How the Lamborghini Countach became the definitive supercar of the 1970s – and the decade after
Half a century ago, cars didn’t look like this. Suddenly, this one did. First previewed three years earlier as the LP 500 concept, the effect of the production Lamborghini Countach LP 400 driving onto the world stage in 1974 was like the Imperial Star Destroyer in the opening scene of Star Wars – a film, and franchise, still three years in the future.
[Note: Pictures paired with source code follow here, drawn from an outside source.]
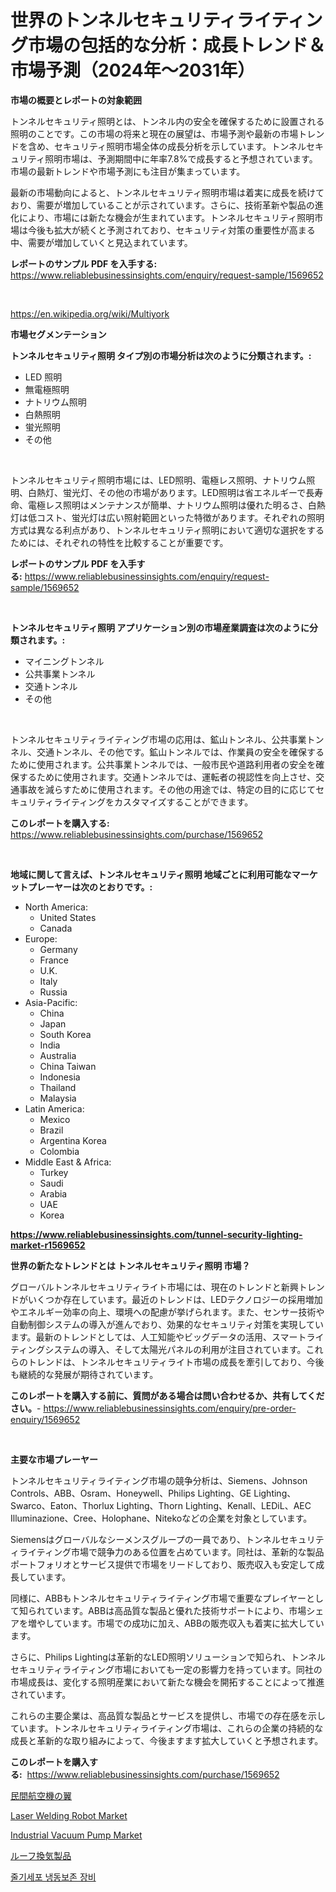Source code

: <p><h1>世界のトンネルセキュリティライティング市場の包括的な分析：成長トレンド＆市場予測（2024年〜2031年）</h1></p><p><strong>市場の概要とレポートの対象範囲</strong></p>
<p><p>トンネルセキュリティ照明とは、トンネル内の安全を確保するために設置される照明のことです。この市場の将来と現在の展望は、市場予測や最新の市場トレンドを含め、セキュリティ照明市場全体の成長分析を示しています。トンネルセキュリティ照明市場は、予測期間中に年率7.8%で成長すると予想されています。市場の最新トレンドや市場予測にも注目が集まっています。</p><p>最新の市場動向によると、トンネルセキュリティ照明市場は着実に成長を続けており、需要が増加していることが示されています。さらに、技術革新や製品の進化により、市場には新たな機会が生まれています。トンネルセキュリティ照明市場は今後も拡大が続くと予測されており、セキュリティ対策の重要性が高まる中、需要が増加していくと見込まれています。</p></p>
<p><strong>レポートのサンプル PDF を入手する:</strong> <a href="https://www.reliablebusinessinsights.com/enquiry/request-sample/1569652">https://www.reliablebusinessinsights.com/enquiry/request-sample/1569652</a></p>
<p>&nbsp;</p>
<p><a href="https://en.wikipedia.org/wiki/Multiyork">https://en.wikipedia.org/wiki/Multiyork</a></p>
<p><strong>市場セグメンテーション</strong></p>
<p><strong>トンネルセキュリティ照明 タイプ別の市場分析は次のように分類されます。:</strong></p>
<p><ul><li>LED 照明</li><li>無電極照明</li><li>ナトリウム照明</li><li>白熱照明</li><li>蛍光照明</li><li>その他</li></ul></p>
<p>&nbsp;</p>
<p><p>トンネルセキュリティ照明市場には、LED照明、電極レス照明、ナトリウム照明、白熱灯、蛍光灯、その他の市場があります。LED照明は省エネルギーで長寿命、電極レス照明はメンテナンスが簡単、ナトリウム照明は優れた明るさ、白熱灯は低コスト、蛍光灯は広い照射範囲といった特徴があります。それぞれの照明方式は異なる利点があり、トンネルセキュリティ照明において適切な選択をするためには、それぞれの特性を比較することが重要です。</p></p>
<p><strong>レポートのサンプル PDF を入手する:</strong>&nbsp;<a href="https://www.reliablebusinessinsights.com/enquiry/request-sample/1569652">https://www.reliablebusinessinsights.com/enquiry/request-sample/1569652</a></p>
<p>&nbsp;</p>
<p><strong> トンネルセキュリティ照明 アプリケーション別の市場産業調査は次のように分類されます。:</strong></p>
<p><ul><li>マイニングトンネル</li><li>公共事業トンネル</li><li>交通トンネル</li><li>その他</li></ul></p>
<p>&nbsp;</p>
<p><p>トンネルセキュリティライティング市場の応用は、鉱山トンネル、公共事業トンネル、交通トンネル、その他です。鉱山トンネルでは、作業員の安全を確保するために使用されます。公共事業トンネルでは、一般市民や道路利用者の安全を確保するために使用されます。交通トンネルでは、運転者の視認性を向上させ、交通事故を減らすために使用されます。その他の用途では、特定の目的に応じてセキュリティライティングをカスタマイズすることができます。</p></p>
<p><strong>このレポートを購入する:</strong>&nbsp; <a href="https://www.reliablebusinessinsights.com/purchase/1569652">https://www.reliablebusinessinsights.com/purchase/1569652</a></p>
<p>&nbsp;</p>
<p><strong>地域に関して言えば、トンネルセキュリティ照明 地域ごとに利用可能なマーケットプレーヤーは次のとおりです。:</strong></p>
<p><ul>
    <li>
        North America:
        <ul>
            <li>United States</li>
            <li>Canada</li>
        </ul>
    </li>
    <li>
        Europe:
        <ul>
            <li>Germany</li>
            <li>France</li>
            <li>U.K.</li>
            <li>Italy</li>
            <li>Russia</li>
        </ul>
    </li>
    <li>
        Asia-Pacific:
        <ul>
            <li>China</li>
            <li>Japan</li>
            <li>South Korea</li>
            <li>India</li>
            <li>Australia</li>
            <li>China Taiwan</li>
            <li>Indonesia</li>
            <li>Thailand</li>
            <li>Malaysia</li>
        </ul>
    </li>
    <li>
        Latin America:
        <ul>
            <li>Mexico</li>
            <li>Brazil</li>
            <li>Argentina Korea</li>
            <li>Colombia</li>
        </ul>
    </li>
    <li>
        Middle East & Africa:
        <ul>
            <li>Turkey</li>
            <li>Saudi</li>
            <li>Arabia</li>
            <li>UAE</li>
            <li>Korea</li>
        </ul>
    </li>
    </ul></p>
<p><strong><a href="https://www.reliablebusinessinsights.com/tunnel-security-lighting-market-r1569652">https://www.reliablebusinessinsights.com/tunnel-security-lighting-market-r1569652</a></strong>&nbsp;</p>
<p><strong>世界の新たなトレンドとは トンネルセキュリティ照明 市場？</strong></p>
<p><p>グローバルトンネルセキュリティライト市場には、現在のトレンドと新興トレンドがいくつか存在しています。最近のトレンドは、LEDテクノロジーの採用増加やエネルギー効率の向上、環境への配慮が挙げられます。また、センサー技術や自動制御システムの導入が進んでおり、効果的なセキュリティ対策を実現しています。最新のトレンドとしては、人工知能やビッグデータの活用、スマートライティングシステムの導入、そして太陽光パネルの利用が注目されています。これらのトレンドは、トンネルセキュリティライト市場の成長を牽引しており、今後も継続的な発展が期待されています。</p></p>
<p><strong>このレポートを購入する前に、質問がある場合は問い合わせるか、共有してください。</strong>- <a href="https://www.reliablebusinessinsights.com/enquiry/pre-order-enquiry/1569652">https://www.reliablebusinessinsights.com/enquiry/pre-order-enquiry/1569652</a></p>
<p>&nbsp;</p>
<p><strong>主要な市場プレーヤー</strong></p>
<p><p>トンネルセキュリティライティング市場の競争分析は、Siemens、Johnson Controls、ABB、Osram、Honeywell、Philips Lighting、GE Lighting、Swarco、Eaton、Thorlux Lighting、Thorn Lighting、Kenall、LEDiL、AEC Illuminazione、Cree、Holophane、Nitekoなどの企業を対象としています。</p><p>Siemensはグローバルなシーメンスグループの一員であり、トンネルセキュリティライティング市場で競争力のある位置を占めています。同社は、革新的な製品ポートフォリオとサービス提供で市場をリードしており、販売収入も安定して成長しています。</p><p>同様に、ABBもトンネルセキュリティライティング市場で重要なプレイヤーとして知られています。ABBは高品質な製品と優れた技術サポートにより、市場シェアを増やしています。市場での成功に加え、ABBの販売収入も着実に拡大しています。</p><p>さらに、Philips Lightingは革新的なLED照明ソリューションで知られ、トンネルセキュリティライティング市場においても一定の影響力を持っています。同社の市場成長は、変化する照明産業において新たな機会を開拓することによって推進されています。</p><p>これらの主要企業は、高品質な製品とサービスを提供し、市場での存在感を示しています。トンネルセキュリティライティング市場は、これらの企業の持続的な成長と革新的な取り組みによって、今後ますます拡大していくと予想されます。</p></p>
<p><strong>このレポートを購入する:</strong>&nbsp;&nbsp;<a href="https://www.reliablebusinessinsights.com/purchase/1569652">https://www.reliablebusinessinsights.com/purchase/1569652</a></p>
<p><p><a href="https://github.com/zjkmgcs938405/Market-Research-Report-List-2/blob/main/5717917156761.md">民間航空機の翼</a></p><p><a href="https://github.com/amirvaghari/Market-Research-Report-List-1/blob/main/laser-welding-robot-market.md">Laser Welding Robot Market</a></p><p><a href="https://issuu.com/reportprime-2/docs/industrial-vacuum-pump-market-size-2030.pptx">Industrial Vacuum Pump Market</a></p><p><a href="https://medium.com/@bonniehoppe1/%E3%82%B0%E3%83%AD%E3%83%BC%E3%83%90%E3%83%AB%E5%B1%8B%E6%A0%B9%E6%8F%9B%E6%B0%97%E8%A3%BD%E5%93%81%E5%B8%82%E5%A0%B4-%E8%A3%BD%E5%93%81%E3%82%BF%E3%82%A4%E3%83%97-%E3%83%AB%E3%83%BC%E3%83%95%E3%83%99%E3%83%B3%E3%83%88-%E3%83%AB%E3%83%BC%E3%83%95%E3%83%95%E3%82%A1%E3%83%B3-%E3%81%9D%E3%81%AE%E4%BB%96-%E3%82%A8%E3%83%B3%E3%83%89%E3%83%A6%E3%83%BC%E3%82%B6%E3%83%BC-%E3%81%8A%E3%82%88%E3%81%B3%E5%9C%B0%E5%9F%9F%E3%81%AB%E7%84%A6%E7%82%B9%E3%82%92%E5%BD%93%E3%81%A6%E3%81%9F%E5%88%86%E6%9E%90%E3%81%A8%E4%BA%88%E6%B8%AC-2024%E5%B9%B4-2031%E5%B9%B4-712955d357f6">ルーフ換気製品</a></p><p><a href="https://github.com/Hubertstyenger6685/Market-Research-Report-List-2/blob/main/6332757168011.md">줄기세포 냉동보존 장비</a></p></p>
Ferruccio Lamborghini was a farmer’s son who got wealthy building tractors and air-conditioning. In 1963, after being snubbed (as a customer) by Enzo Ferrari, he decided to produce his own luxury supercars.
Helped by former Ferrari talent like Giotto Bizzarrini and chassis man Giampaolo Dallara, in 1966 Lamborghini produced its first landmark in the transverse, mid-engined V12 Miura.
The Countach, which shared little other than its Bizzarrini-designed V12 engine with the Miura, would in turn become the definitive supercar of the following decade – and the one after.
Where Lamborghinis typically take the names of fighting bulls, “countach” in the Piedmontese dialect basically translates as “phwoarrr!”
The shape was by Bertone’s Marcello Gandini and was clearly sparked by his 1968 Alfa Romeo Carabo concept. As influential as the Countach wedge went on to be, it was aerodynamically awful and, in the engine-less LP 500 prototype, unworkable. Hence the three years of development during which the production version sprouted NACA ducts and box air intakes.
The LP 400 had an aero Cd of 0.41, a figure later associated with the likes of the Volvo 740 and Land Rover Discovery 3.
The Countach was developed under Lamborghini chief engineer Paolo Stanzani and followed the Miura (and Ferrari) format of an aluminium body over a steel spaceframe, each requiring 110 metres of steel tubing. Giampaolo Dallara designed the front and rear suspensions, the latter featuring dual coil-over dampers, while working concurrently on BMW’s M1.
The Countach’s vast width of two metres had prompted Gandini to design the signature, upward swinging ‘scissor’ doors,’ as conventionally-opening doors would have left owners stranded in tight parking spaces.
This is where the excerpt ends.